Mon Sep 7 14:59:50 CDT 2009

Monday, September 7, 2009, 8:20:17 PM, The Editor wrote:

> P.S. Kudos again. I like all the options you have been adding. Lot's
> of good ideas...

Thanks for your support, Dan!

Petko, would it be possible to do an experimental testing
of the TextExtract search box on pmwiki.org?
you could enable the script for Cookbook.TextExtract
or for some page in the Test group, an dwe can set up the search form
to search for instance pages in group Cookbook,
and another one for group PmWiki,
and/or one searching both Cookbook and PmWiki.
I am very curious how it will preform, and if it will perhaps proof
to be helpful for searching with results returned in context.

Monday, September 7, 2009, 8:20:17 PM, The Editor wrote:

> Having said that, I've been rethinking how searches are done, and that
> it might be much smarter to instead try to analyze the search
> parameter and generate a very smart pattern, something like
> /(term1.*term2|term2.*term1)/ for && and /(term1|term2)/ for ||. In
> which case you could scan the index/page text just one time.

It looks rather complicated, and, as i said, it will mess up the
highlighting. I think I rather go the way to stack two or three
search terms as separate patterns (abc xyz) => /abc/ /xyz/
then in each source page search for the first, and if found, search
for the second, etc. extensible using an array.

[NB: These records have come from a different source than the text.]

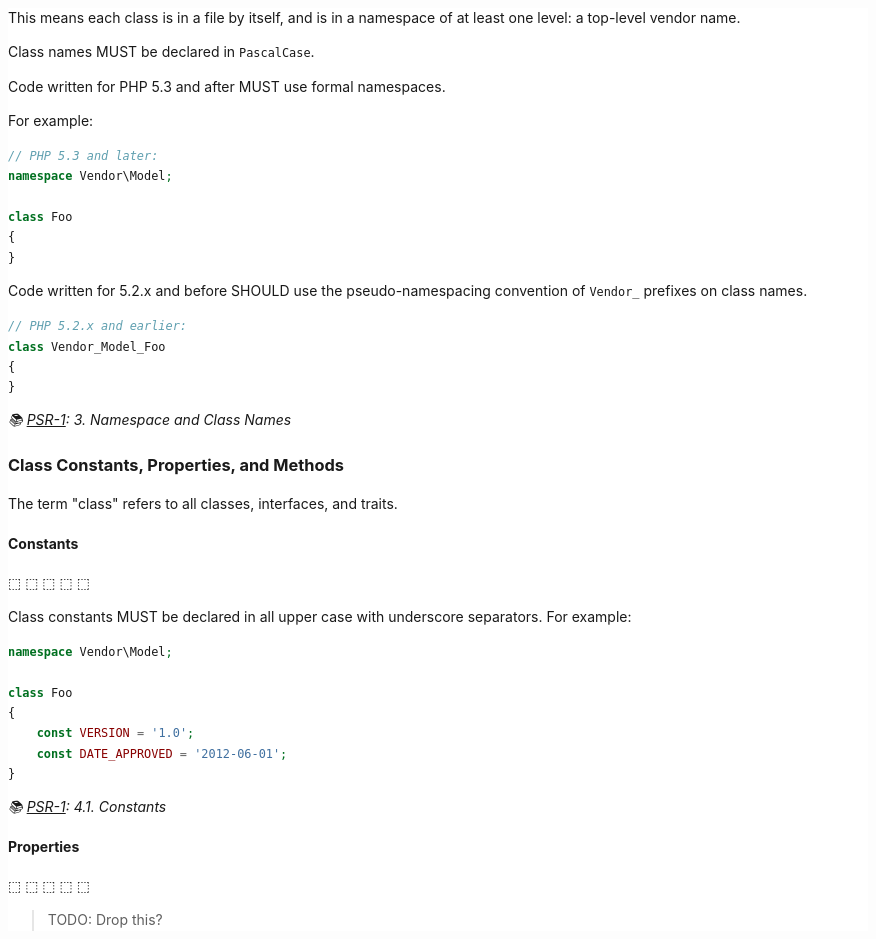This means each class is in a file by itself, and is in a namespace of at
least one level: a top-level vendor name.

Class names MUST be declared in `PascalCase`.

Code written for PHP 5.3 and after MUST use formal namespaces.

For example:

```php
// PHP 5.3 and later:
namespace Vendor\Model;

class Foo
{
}
```

Code written for 5.2.x and before SHOULD use the pseudo-namespacing convention
of `Vendor_` prefixes on class names.

```php
// PHP 5.2.x and earlier:
class Vendor_Model_Foo
{
}
```

_:books: [PSR-1][psr-1]: 3. Namespace and Class Names_

### Class Constants, Properties, and Methods

The term "class" refers to all classes, interfaces, and traits.

#### Constants

&#11034; &#11034; &#11034; &#11034; &#11034;

Class constants MUST be declared in all upper case with underscore separators.
For example:

```php
namespace Vendor\Model;

class Foo
{
    const VERSION = '1.0';
    const DATE_APPROVED = '2012-06-01';
}
```

_:books: [PSR-1][psr-1]: 4.1. Constants_

#### Properties

&#11034; &#11034; &#11034; &#11034; &#11034;

> TODO: Drop this?


[bronze]: images/bronze-emoji.png "Bronze"
[silver]: images/silver-emoji.png "Silver"
[gold]: images/gold-emoji.png "Gold"
[platinum]: images/platinum-emoji.png "Platinum"
[diamond]: images/diamond-emoji.png "Diamond"
[php-arithmetic-operators]: http://php.net/manual/en/language.operators.arithmetic.php
[php-array-operators]: http://php.net/manual/en/language.operators.array.php
[php-assignment-operators]: http://php.net/manual/en/language.operators.assignment.php
[php-bitwise-operators]: http://php.net/manual/en/language.operators.bitwise.php
[php-comparison-operators]: http://php.net/manual/en/language.operators.comparison.php
[php-error-control-operators]: http://php.net/manual/en/language.operators.errorcontrol.php
[php-execution-operators]: http://php.net/manual/en/language.operators.execution.php
[php-function-shell-exec]: http://php.net/shell_exec
[php-keywords]: http://php.net/manual/en/reserved.keywords.php
[php-logical-operators]: http://php.net/manual/en/language.operators.logical.php
[php-name-resolution-rules]: http://php.net/manual/en/language.namespaces.rules.php
[php-string-operators]: http://php.net/manual/en/language.operators.string.php
[php-type-operators]: http://php.net/manual/en/language.operators.type.php
[php-traits]: http://php.net/manual/en/language.oop5.traits.php
[php-types]: http://php.net/manual/en/language.types.intro.php
[phpmd]: https://phpmd.org/
[psr-0]: http://www.php-fig.org/psr/psr-0/
[psr-1]: http://www.php-fig.org/psr/psr-1/
[psr-2]: http://www.php-fig.org/psr/psr-2/
[psr-4]: http://www.php-fig.org/psr/psr-4/
[psr-5]: https://github.com/php-fig/fig-standards/blob/master/proposed/phpdoc.md
[psr-12]: https://github.com/php-fig/fig-standards/blob/master/proposed/extended-coding-style-guide.md
[php-fig]: http://www.php-fig.org/
[rfc-2119]: http://www.ietf.org/rfc/rfc2119.txt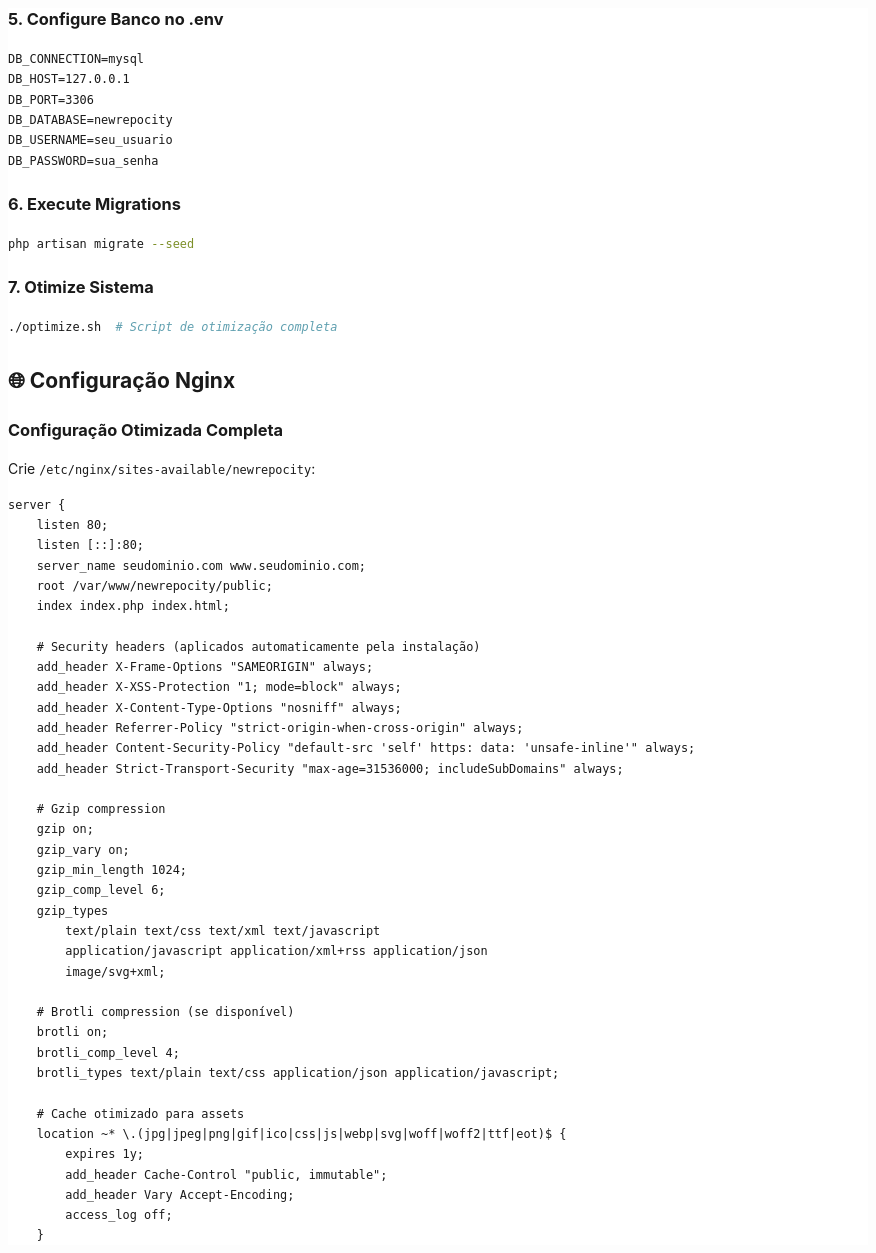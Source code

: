 ### 5. Configure Banco no .env
```env
DB_CONNECTION=mysql
DB_HOST=127.0.0.1
DB_PORT=3306
DB_DATABASE=newrepocity
DB_USERNAME=seu_usuario
DB_PASSWORD=sua_senha
```

### 6. Execute Migrations
```bash
php artisan migrate --seed
```

### 7. Otimize Sistema
```bash
./optimize.sh  # Script de otimização completa
```

## 🌐 Configuração Nginx

### Configuração Otimizada Completa

Crie `/etc/nginx/sites-available/newrepocity`:

```nginx
server {
    listen 80;
    listen [::]:80;
    server_name seudominio.com www.seudominio.com;
    root /var/www/newrepocity/public;
    index index.php index.html;

    # Security headers (aplicados automaticamente pela instalação)
    add_header X-Frame-Options "SAMEORIGIN" always;
    add_header X-XSS-Protection "1; mode=block" always;
    add_header X-Content-Type-Options "nosniff" always;
    add_header Referrer-Policy "strict-origin-when-cross-origin" always;
    add_header Content-Security-Policy "default-src 'self' https: data: 'unsafe-inline'" always;
    add_header Strict-Transport-Security "max-age=31536000; includeSubDomains" always;

    # Gzip compression
    gzip on;
    gzip_vary on;
    gzip_min_length 1024;
    gzip_comp_level 6;
    gzip_types
        text/plain text/css text/xml text/javascript
        application/javascript application/xml+rss application/json
        image/svg+xml;

    # Brotli compression (se disponível)
    brotli on;
    brotli_comp_level 4;
    brotli_types text/plain text/css application/json application/javascript;

    # Cache otimizado para assets
    location ~* \.(jpg|jpeg|png|gif|ico|css|js|webp|svg|woff|woff2|ttf|eot)$ {
        expires 1y;
        add_header Cache-Control "public, immutable";
        add_header Vary Accept-Encoding;
        access_log off;
    }
```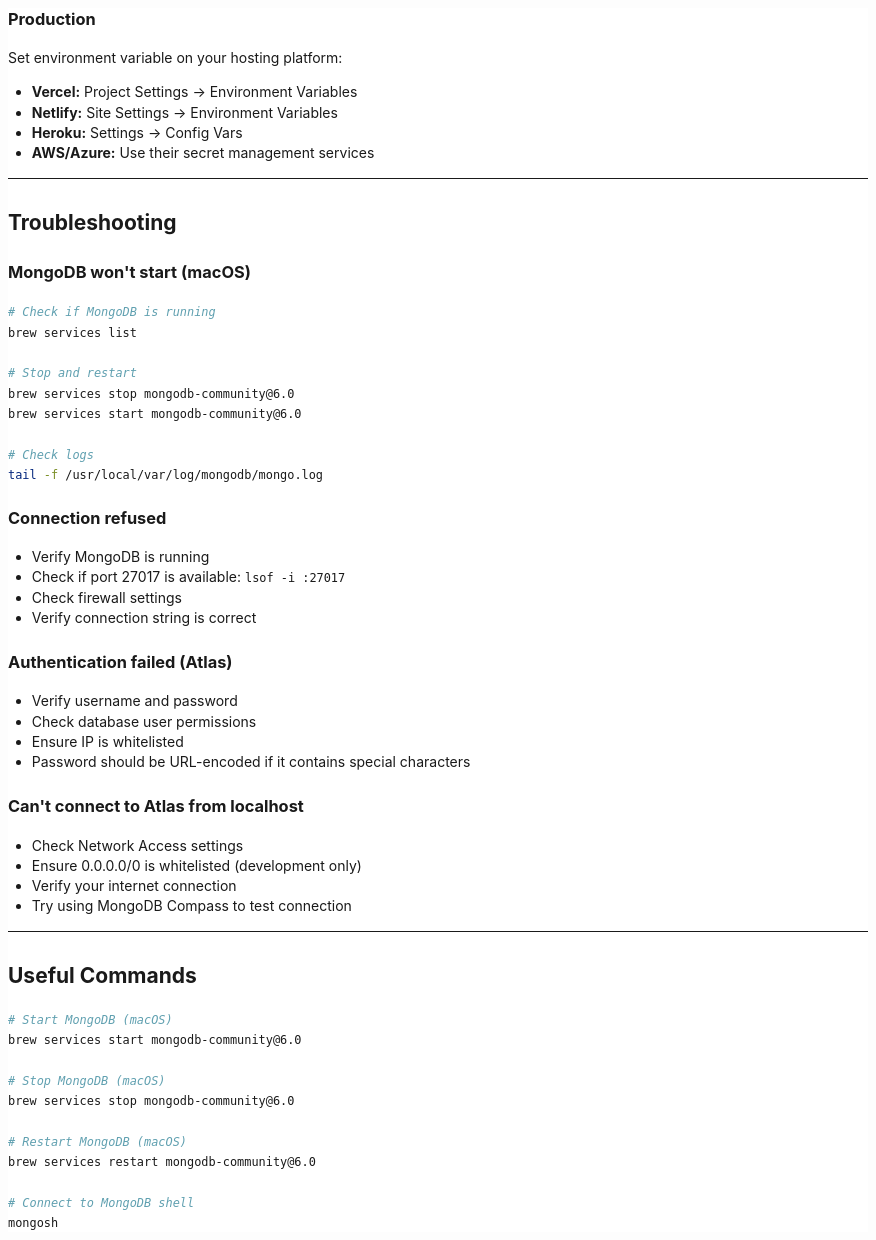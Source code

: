 ### Production

Set environment variable on your hosting platform:
- **Vercel:** Project Settings → Environment Variables
- **Netlify:** Site Settings → Environment Variables
- **Heroku:** Settings → Config Vars
- **AWS/Azure:** Use their secret management services

---

## Troubleshooting

### MongoDB won't start (macOS)

```bash
# Check if MongoDB is running
brew services list

# Stop and restart
brew services stop mongodb-community@6.0
brew services start mongodb-community@6.0

# Check logs
tail -f /usr/local/var/log/mongodb/mongo.log
```

### Connection refused

- Verify MongoDB is running
- Check if port 27017 is available: `lsof -i :27017`
- Check firewall settings
- Verify connection string is correct

### Authentication failed (Atlas)

- Verify username and password
- Check database user permissions
- Ensure IP is whitelisted
- Password should be URL-encoded if it contains special characters

### Can't connect to Atlas from localhost

- Check Network Access settings
- Ensure 0.0.0.0/0 is whitelisted (development only)
- Verify your internet connection
- Try using MongoDB Compass to test connection

---

## Useful Commands

```bash
# Start MongoDB (macOS)
brew services start mongodb-community@6.0

# Stop MongoDB (macOS)
brew services stop mongodb-community@6.0

# Restart MongoDB (macOS)
brew services restart mongodb-community@6.0

# Connect to MongoDB shell
mongosh

```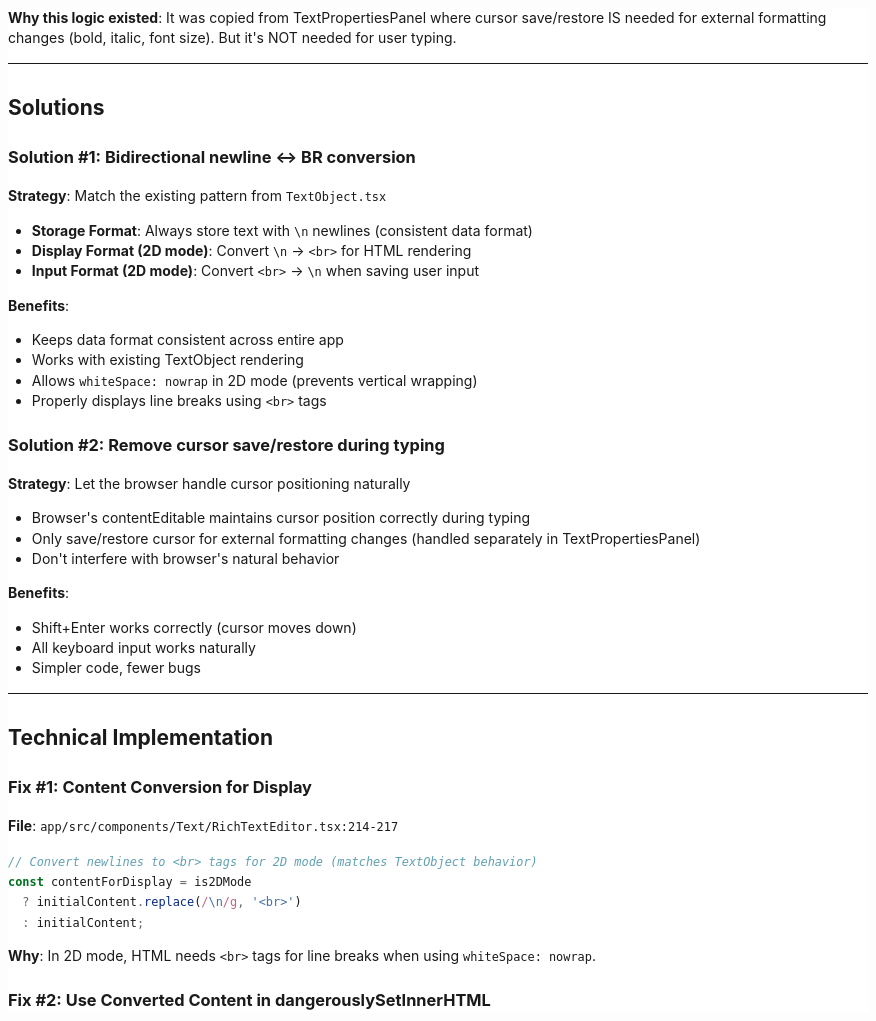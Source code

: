 **Why this logic existed**: It was copied from TextPropertiesPanel where cursor save/restore IS needed for external formatting changes (bold, italic, font size). But it's NOT needed for user typing.

---

## Solutions

### Solution #1: Bidirectional newline ↔ BR conversion

**Strategy**: Match the existing pattern from `TextObject.tsx`
- **Storage Format**: Always store text with `\n` newlines (consistent data format)
- **Display Format (2D mode)**: Convert `\n` → `<br>` for HTML rendering
- **Input Format (2D mode)**: Convert `<br>` → `\n` when saving user input

**Benefits**:
- Keeps data format consistent across entire app
- Works with existing TextObject rendering
- Allows `whiteSpace: nowrap` in 2D mode (prevents vertical wrapping)
- Properly displays line breaks using `<br>` tags

### Solution #2: Remove cursor save/restore during typing

**Strategy**: Let the browser handle cursor positioning naturally
- Browser's contentEditable maintains cursor position correctly during typing
- Only save/restore cursor for external formatting changes (handled separately in TextPropertiesPanel)
- Don't interfere with browser's natural behavior

**Benefits**:
- Shift+Enter works correctly (cursor moves down)
- All keyboard input works naturally
- Simpler code, fewer bugs

---

## Technical Implementation

### Fix #1: Content Conversion for Display

**File**: `app/src/components/Text/RichTextEditor.tsx:214-217`

```typescript
// Convert newlines to <br> tags for 2D mode (matches TextObject behavior)
const contentForDisplay = is2DMode
  ? initialContent.replace(/\n/g, '<br>')
  : initialContent;
```

**Why**: In 2D mode, HTML needs `<br>` tags for line breaks when using `whiteSpace: nowrap`.

### Fix #2: Use Converted Content in dangerouslySetInnerHTML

The page text is already read, and doing another pre_match with the
second pattern is not such big deal. If the second match is found,
we need then run the routines for code cleaning at least once, and
for highlighting twice (for each pattern). Etc. for more than two.

It requires some big code changes, and I am not sure if one needs to
set a limit to the number of terms combined with AND.
I imagine most often one would not go beyond three terms.

Then there is the question: if i look for 'abc' AND 'xyz', do i expect
the search to find them a) in the same line, b) in the same
paragraph, or c) on the same page (refering to TextExtract's 3 ways
as to what to regard as the "unit" of text to return.
I guess it will be expected mostly to find the terms on the same page.

  ~Hans